*** Opening Provided entries ***

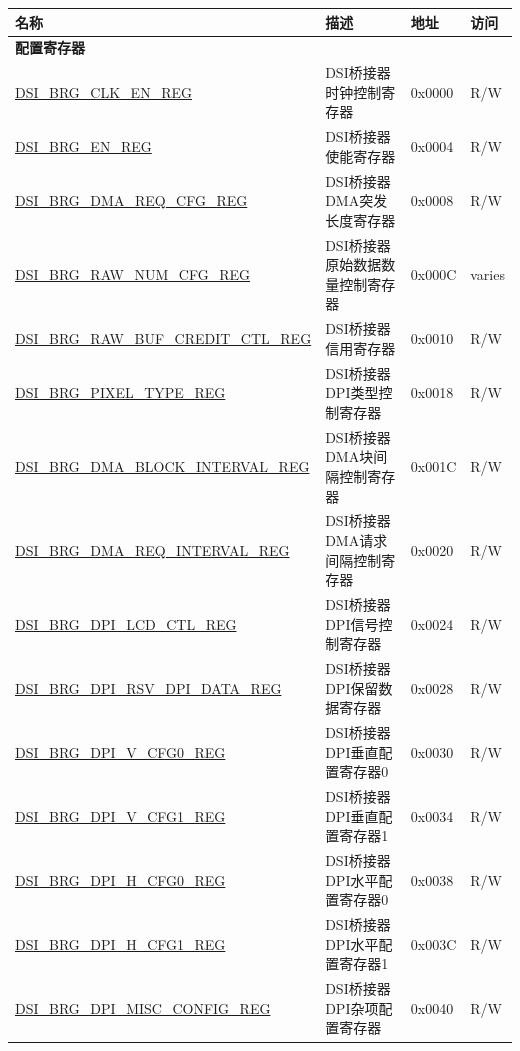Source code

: \begin{longtable}{ | p{6.8cm} | p{6.5cm} | p{1.2cm} | p{1cm} | }
\hline\rowcolor{lightgray}
名称 & 描述 & 地址 & 访问 \\ \hline
\endhead
\multicolumn{4}{|l|}{\textbf{配置寄存器}} \\ \hline
\hyperref[regdesc:DSIBRGCLKENREG]{DSI\_BRG\_CLK\_EN\_REG} & DSI桥接器时钟控制寄存器 & 0x0000 & R/W \\ \hline
\hyperref[regdesc:DSIBRGENREG]{DSI\_BRG\_EN\_REG} & DSI桥接器使能寄存器 & 0x0004 & R/W \\ \hline
\hyperref[regdesc:DSIBRGDMAREQCFGREG]{DSI\_BRG\_DMA\_REQ\_CFG\_REG} & DSI桥接器DMA突发长度寄存器 & 0x0008 & R/W \\ \hline
\hyperref[regdesc:DSIBRGRAWNUMCFGREG]{DSI\_BRG\_RAW\_NUM\_CFG\_REG} & DSI桥接器原始数据数量控制寄存器 & 0x000C & varies \\ \hline
\hyperref[regdesc:DSIBRGRAWBUFCREDITCTLREG]{DSI\_BRG\_RAW\_BUF\_CREDIT\_CTL\_REG} & DSI桥接器信用寄存器 & 0x0010 & R/W \\ \hline
\hyperref[regdesc:DSIBRGPIXELTYPEREG]{DSI\_BRG\_PIXEL\_TYPE\_REG} & DSI桥接器DPI类型控制寄存器 & 0x0018 & R/W \\ \hline
\hyperref[regdesc:DSIBRGDMABLOCKINTERVALREG]{DSI\_BRG\_DMA\_BLOCK\_INTERVAL\_REG} & DSI桥接器DMA块间隔控制寄存器 & 0x001C & R/W \\ \hline
\hyperref[regdesc:DSIBRGDMAREQINTERVALREG]{DSI\_BRG\_DMA\_REQ\_INTERVAL\_REG} & DSI桥接器DMA请求间隔控制寄存器 & 0x0020 & R/W \\ \hline
\hyperref[regdesc:DSIBRGDPILCDCTLREG]{DSI\_BRG\_DPI\_LCD\_CTL\_REG} & DSI桥接器DPI信号控制寄存器 & 0x0024 & R/W \\ \hline
\hyperref[regdesc:DSIBRGDPIRSVDPIDATAREG]{DSI\_BRG\_DPI\_RSV\_DPI\_DATA\_REG} & DSI桥接器DPI保留数据寄存器 & 0x0028 & R/W \\ \hline
\hyperref[regdesc:DSIBRGDPIVCFG0REG]{DSI\_BRG\_DPI\_V\_CFG0\_REG} & DSI桥接器DPI垂直配置寄存器0 & 0x0030 & R/W \\ \hline
\hyperref[regdesc:DSIBRGDPIVCFG1REG]{DSI\_BRG\_DPI\_V\_CFG1\_REG} & DSI桥接器DPI垂直配置寄存器1 & 0x0034 & R/W \\ \hline
\hyperref[regdesc:DSIBRGDPIHCFG0REG]{DSI\_BRG\_DPI\_H\_CFG0\_REG} & DSI桥接器DPI水平配置寄存器0 & 0x0038 & R/W \\ \hline
\hyperref[regdesc:DSIBRGDPIHCFG1REG]{DSI\_BRG\_DPI\_H\_CFG1\_REG} & DSI桥接器DPI水平配置寄存器1 & 0x003C & R/W \\ \hline
\hyperref[regdesc:DSIBRGDPIMISCCONFIGREG]{DSI\_BRG\_DPI\_MISC\_CONFIG\_REG} & DSI桥接器DPI杂项配置寄存器 & 0x0040 & R/W \\ \hline

\end{longtable}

*** Closing Provided entries ***

Which lines of the listing contain the string "longtable"? Copy each of them.

▶ **Exercise output**
: \begin{longtable}{ | p{6.8cm} | p{6.5cm} | p{1.2cm} | p{1cm} | }
\end{longtable}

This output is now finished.